Stored dataset items:
<<<<
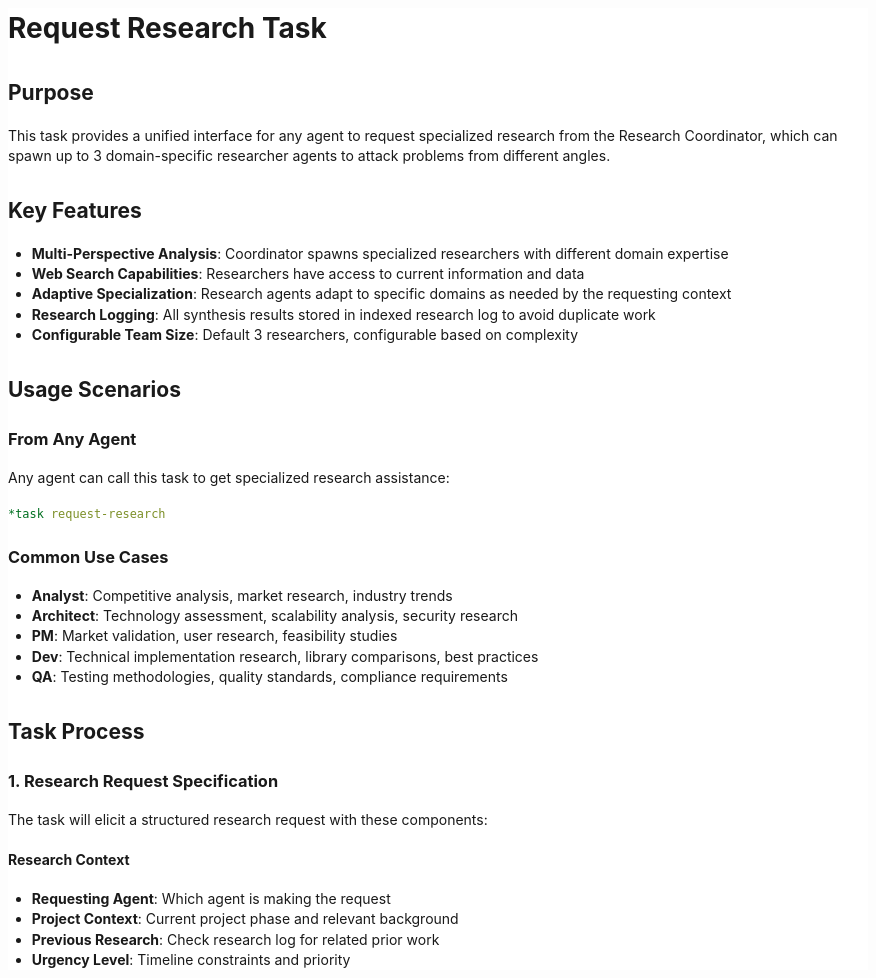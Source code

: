 

# Request Research Task

## Purpose

This task provides a unified interface for any agent to request specialized research from the Research Coordinator, which can spawn up to 3 domain-specific researcher agents to attack problems from different angles.

## Key Features

- **Multi-Perspective Analysis**: Coordinator spawns specialized researchers with different domain expertise
- **Web Search Capabilities**: Researchers have access to current information and data
- **Adaptive Specialization**: Research agents adapt to specific domains as needed by the requesting context
- **Research Logging**: All synthesis results stored in indexed research log to avoid duplicate work
- **Configurable Team Size**: Default 3 researchers, configurable based on complexity

## Usage Scenarios

### From Any Agent

Any agent can call this task to get specialized research assistance:

```yaml
*task request-research
```

### Common Use Cases

- **Analyst**: Competitive analysis, market research, industry trends
- **Architect**: Technology assessment, scalability analysis, security research
- **PM**: Market validation, user research, feasibility studies
- **Dev**: Technical implementation research, library comparisons, best practices
- **QA**: Testing methodologies, quality standards, compliance requirements

## Task Process

### 1. Research Request Specification

The task will elicit a structured research request with these components:

#### Research Context

- **Requesting Agent**: Which agent is making the request
- **Project Context**: Current project phase and relevant background
- **Previous Research**: Check research log for related prior work
- **Urgency Level**: Timeline constraints and priority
>>>>
Exercise details: Only one span of lines is wanted: the line with "## Task Process" and every line after it to the end of the entries, output exactly.

Response for this exercise:
## Task Process

### 1. Research Request Specification

The task will elicit a structured research request with these components:

#### Research Context

- **Requesting Agent**: Which agent is making the request
- **Project Context**: Current project phase and relevant background
- **Previous Research**: Check research log for related prior work
- **Urgency Level**: Timeline constraints and priority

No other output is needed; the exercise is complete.